### GOAL OF THE EXERCISE
Each record needs to be retyped exactly, though its pictures should not appear.

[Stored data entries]
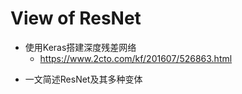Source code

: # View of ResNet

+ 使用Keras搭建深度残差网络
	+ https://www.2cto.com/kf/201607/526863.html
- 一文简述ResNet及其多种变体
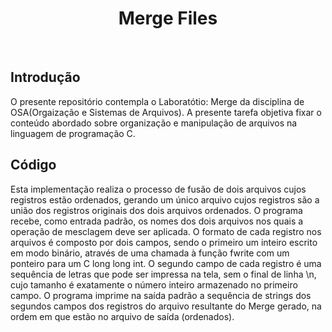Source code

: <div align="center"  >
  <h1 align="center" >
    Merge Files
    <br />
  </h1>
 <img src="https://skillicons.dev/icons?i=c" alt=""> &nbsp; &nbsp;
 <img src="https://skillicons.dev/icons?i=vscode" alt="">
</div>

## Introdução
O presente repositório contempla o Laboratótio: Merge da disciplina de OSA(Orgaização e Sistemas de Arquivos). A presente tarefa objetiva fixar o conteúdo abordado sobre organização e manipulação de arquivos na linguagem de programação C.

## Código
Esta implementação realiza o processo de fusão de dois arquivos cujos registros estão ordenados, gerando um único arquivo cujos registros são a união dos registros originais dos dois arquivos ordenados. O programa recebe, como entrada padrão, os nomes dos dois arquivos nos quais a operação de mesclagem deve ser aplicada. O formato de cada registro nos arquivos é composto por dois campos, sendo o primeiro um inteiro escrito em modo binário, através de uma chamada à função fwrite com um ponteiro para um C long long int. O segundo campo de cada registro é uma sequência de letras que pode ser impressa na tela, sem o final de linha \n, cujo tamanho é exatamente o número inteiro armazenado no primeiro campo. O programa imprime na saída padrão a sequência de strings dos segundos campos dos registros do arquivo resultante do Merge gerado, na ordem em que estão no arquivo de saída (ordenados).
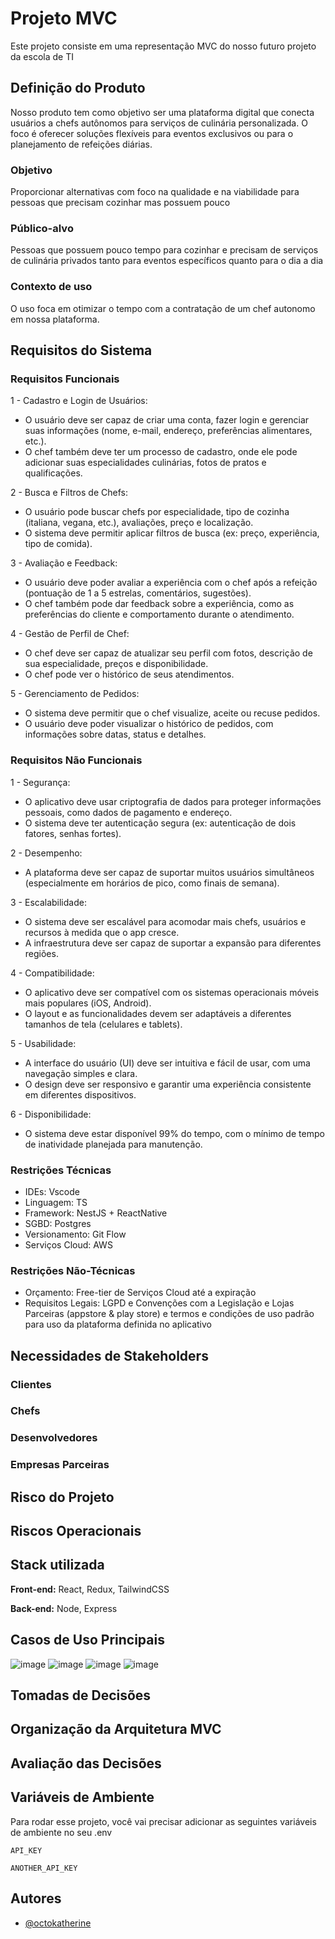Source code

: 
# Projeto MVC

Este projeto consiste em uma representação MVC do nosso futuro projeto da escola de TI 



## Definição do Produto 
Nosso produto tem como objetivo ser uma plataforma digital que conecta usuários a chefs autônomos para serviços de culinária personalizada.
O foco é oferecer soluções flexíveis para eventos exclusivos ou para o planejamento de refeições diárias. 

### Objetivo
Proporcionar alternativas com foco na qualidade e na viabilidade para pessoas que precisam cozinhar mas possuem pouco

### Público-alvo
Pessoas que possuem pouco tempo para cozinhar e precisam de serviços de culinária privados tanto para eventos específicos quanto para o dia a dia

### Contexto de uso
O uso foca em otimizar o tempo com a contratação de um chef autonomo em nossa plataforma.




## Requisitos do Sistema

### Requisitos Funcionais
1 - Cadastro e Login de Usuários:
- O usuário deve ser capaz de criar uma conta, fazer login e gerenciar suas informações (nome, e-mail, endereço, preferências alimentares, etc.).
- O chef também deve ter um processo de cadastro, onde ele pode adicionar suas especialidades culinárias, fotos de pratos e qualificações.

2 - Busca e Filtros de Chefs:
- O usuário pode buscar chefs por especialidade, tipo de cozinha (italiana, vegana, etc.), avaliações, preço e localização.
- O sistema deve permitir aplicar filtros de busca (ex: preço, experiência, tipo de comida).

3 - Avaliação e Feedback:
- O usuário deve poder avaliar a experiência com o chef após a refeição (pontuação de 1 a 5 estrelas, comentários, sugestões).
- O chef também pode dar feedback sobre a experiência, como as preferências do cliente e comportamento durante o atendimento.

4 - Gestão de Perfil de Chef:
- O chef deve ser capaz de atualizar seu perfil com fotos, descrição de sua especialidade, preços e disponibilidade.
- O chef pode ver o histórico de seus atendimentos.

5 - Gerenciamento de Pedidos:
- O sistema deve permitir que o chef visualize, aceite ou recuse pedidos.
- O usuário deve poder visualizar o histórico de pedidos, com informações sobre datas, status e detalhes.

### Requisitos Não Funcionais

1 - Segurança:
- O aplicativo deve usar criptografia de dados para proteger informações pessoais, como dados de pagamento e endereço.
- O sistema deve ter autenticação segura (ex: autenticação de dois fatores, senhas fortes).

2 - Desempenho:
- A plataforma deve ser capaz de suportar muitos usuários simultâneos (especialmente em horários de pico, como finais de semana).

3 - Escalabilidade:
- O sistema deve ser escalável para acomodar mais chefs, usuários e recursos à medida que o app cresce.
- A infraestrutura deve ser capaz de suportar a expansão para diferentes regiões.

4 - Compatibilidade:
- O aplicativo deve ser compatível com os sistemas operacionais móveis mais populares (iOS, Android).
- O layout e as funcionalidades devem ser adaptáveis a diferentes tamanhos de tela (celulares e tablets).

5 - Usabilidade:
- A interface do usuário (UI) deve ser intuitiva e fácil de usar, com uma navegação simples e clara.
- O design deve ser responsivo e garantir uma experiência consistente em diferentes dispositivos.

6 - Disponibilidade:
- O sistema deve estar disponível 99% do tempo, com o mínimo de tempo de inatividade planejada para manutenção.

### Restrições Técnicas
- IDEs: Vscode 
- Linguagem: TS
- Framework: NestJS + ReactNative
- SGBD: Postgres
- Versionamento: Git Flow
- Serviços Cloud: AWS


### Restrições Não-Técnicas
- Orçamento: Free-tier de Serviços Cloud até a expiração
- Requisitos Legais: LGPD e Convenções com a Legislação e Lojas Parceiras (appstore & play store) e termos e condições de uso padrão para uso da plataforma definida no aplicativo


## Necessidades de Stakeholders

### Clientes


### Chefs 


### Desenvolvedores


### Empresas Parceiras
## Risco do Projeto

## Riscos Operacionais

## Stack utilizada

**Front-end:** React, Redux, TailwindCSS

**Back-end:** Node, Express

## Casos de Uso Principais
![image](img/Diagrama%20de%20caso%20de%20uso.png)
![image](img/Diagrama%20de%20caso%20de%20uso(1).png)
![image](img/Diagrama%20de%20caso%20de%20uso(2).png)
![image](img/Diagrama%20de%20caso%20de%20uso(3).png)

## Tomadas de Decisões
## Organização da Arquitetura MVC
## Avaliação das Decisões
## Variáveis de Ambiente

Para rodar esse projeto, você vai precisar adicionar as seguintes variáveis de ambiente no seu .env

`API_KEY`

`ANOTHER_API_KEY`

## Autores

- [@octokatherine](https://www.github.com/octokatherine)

### YOUR SOLUTION
Source code

: # View of ResNet

+ 使用Keras搭建深度残差网络
	+ https://www.2cto.com/kf/201607/526863.html
- 一文简述ResNet及其多种变体
Source code

: <div align="center"  >
  <h1 align="center" >
    Merge Files
    <br />
  </h1>
 <img src="https://skillicons.dev/icons?i=c" alt=""> &nbsp; &nbsp;
 <img src="https://skillicons.dev/icons?i=vscode" alt="">
</div>

## Introdução
O presente repositório contempla o Laboratótio: Merge da disciplina de OSA(Orgaização e Sistemas de Arquivos). A presente tarefa objetiva fixar o conteúdo abordado sobre organização e manipulação de arquivos na linguagem de programação C.

## Código
Esta implementação realiza o processo de fusão de dois arquivos cujos registros estão ordenados, gerando um único arquivo cujos registros são a união dos registros originais dos dois arquivos ordenados. O programa recebe, como entrada padrão, os nomes dos dois arquivos nos quais a operação de mesclagem deve ser aplicada. O formato de cada registro nos arquivos é composto por dois campos, sendo o primeiro um inteiro escrito em modo binário, através de uma chamada à função fwrite com um ponteiro para um C long long int. O segundo campo de cada registro é uma sequência de letras que pode ser impressa na tela, sem o final de linha \n, cujo tamanho é exatamente o número inteiro armazenado no primeiro campo. O programa imprime na saída padrão a sequência de strings dos segundos campos dos registros do arquivo resultante do Merge gerado, na ordem em que estão no arquivo de saída (ordenados).
Source code

: 
# Projeto MVC

Este projeto consiste em uma representação MVC do nosso futuro projeto da escola de TI 



## Definição do Produto 
Nosso produto tem como objetivo ser uma plataforma digital que conecta usuários a chefs autônomos para serviços de culinária personalizada.
O foco é oferecer soluções flexíveis para eventos exclusivos ou para o planejamento de refeições diárias. 

### Objetivo
Proporcionar alternativas com foco na qualidade e na viabilidade para pessoas que precisam cozinhar mas possuem pouco

### Público-alvo
Pessoas que possuem pouco tempo para cozinhar e precisam de serviços de culinária privados tanto para eventos específicos quanto para o dia a dia

### Contexto de uso
O uso foca em otimizar o tempo com a contratação de um chef autonomo em nossa plataforma.




## Requisitos do Sistema

### Requisitos Funcionais
1 - Cadastro e Login de Usuários:
- O usuário deve ser capaz de criar uma conta, fazer login e gerenciar suas informações (nome, e-mail, endereço, preferências alimentares, etc.).
- O chef também deve ter um processo de cadastro, onde ele pode adicionar suas especialidades culinárias, fotos de pratos e qualificações.

2 - Busca e Filtros de Chefs:
- O usuário pode buscar chefs por especialidade, tipo de cozinha (italiana, vegana, etc.), avaliações, preço e localização.
- O sistema deve permitir aplicar filtros de busca (ex: preço, experiência, tipo de comida).

3 - Avaliação e Feedback:
- O usuário deve poder avaliar a experiência com o chef após a refeição (pontuação de 1 a 5 estrelas, comentários, sugestões).
- O chef também pode dar feedback sobre a experiência, como as preferências do cliente e comportamento durante o atendimento.

4 - Gestão de Perfil de Chef:
- O chef deve ser capaz de atualizar seu perfil com fotos, descrição de sua especialidade, preços e disponibilidade.
- O chef pode ver o histórico de seus atendimentos.

5 - Gerenciamento de Pedidos:
- O sistema deve permitir que o chef visualize, aceite ou recuse pedidos.
- O usuário deve poder visualizar o histórico de pedidos, com informações sobre datas, status e detalhes.

### Requisitos Não Funcionais

1 - Segurança:
- O aplicativo deve usar criptografia de dados para proteger informações pessoais, como dados de pagamento e endereço.
- O sistema deve ter autenticação segura (ex: autenticação de dois fatores, senhas fortes).

2 - Desempenho:
- A plataforma deve ser capaz de suportar muitos usuários simultâneos (especialmente em horários de pico, como finais de semana).

3 - Escalabilidade:
- O sistema deve ser escalável para acomodar mais chefs, usuários e recursos à medida que o app cresce.
- A infraestrutura deve ser capaz de suportar a expansão para diferentes regiões.

4 - Compatibilidade:
- O aplicativo deve ser compatível com os sistemas operacionais móveis mais populares (iOS, Android).
- O layout e as funcionalidades devem ser adaptáveis a diferentes tamanhos de tela (celulares e tablets).

5 - Usabilidade:
- A interface do usuário (UI) deve ser intuitiva e fácil de usar, com uma navegação simples e clara.
- O design deve ser responsivo e garantir uma experiência consistente em diferentes dispositivos.

6 - Disponibilidade:
- O sistema deve estar disponível 99% do tempo, com o mínimo de tempo de inatividade planejada para manutenção.

### Restrições Técnicas
- IDEs: Vscode 
- Linguagem: TS
- Framework: NestJS + ReactNative
- SGBD: Postgres
- Versionamento: Git Flow
- Serviços Cloud: AWS


### Restrições Não-Técnicas
- Orçamento: Free-tier de Serviços Cloud até a expiração
- Requisitos Legais: LGPD e Convenções com a Legislação e Lojas Parceiras (appstore & play store) e termos e condições de uso padrão para uso da plataforma definida no aplicativo


## Necessidades de Stakeholders

### Clientes


### Chefs 


### Desenvolvedores


### Empresas Parceiras
## Risco do Projeto

## Riscos Operacionais

## Stack utilizada

**Front-end:** React, Redux, TailwindCSS

**Back-end:** Node, Express

## Casos de Uso Principais
![image](img/Diagrama%20de%20caso%20de%20uso.png)
![image](img/Diagrama%20de%20caso%20de%20uso(1).png)
![image](img/Diagrama%20de%20caso%20de%20uso(2).png)
![image](img/Diagrama%20de%20caso%20de%20uso(3).png)

## Tomadas de Decisões
## Organização da Arquitetura MVC
## Avaliação das Decisões
## Variáveis de Ambiente

Para rodar esse projeto, você vai precisar adicionar as seguintes variáveis de ambiente no seu .env

`API_KEY`

`ANOTHER_API_KEY`

## Autores

- [@octokatherine](https://www.github.com/octokatherine)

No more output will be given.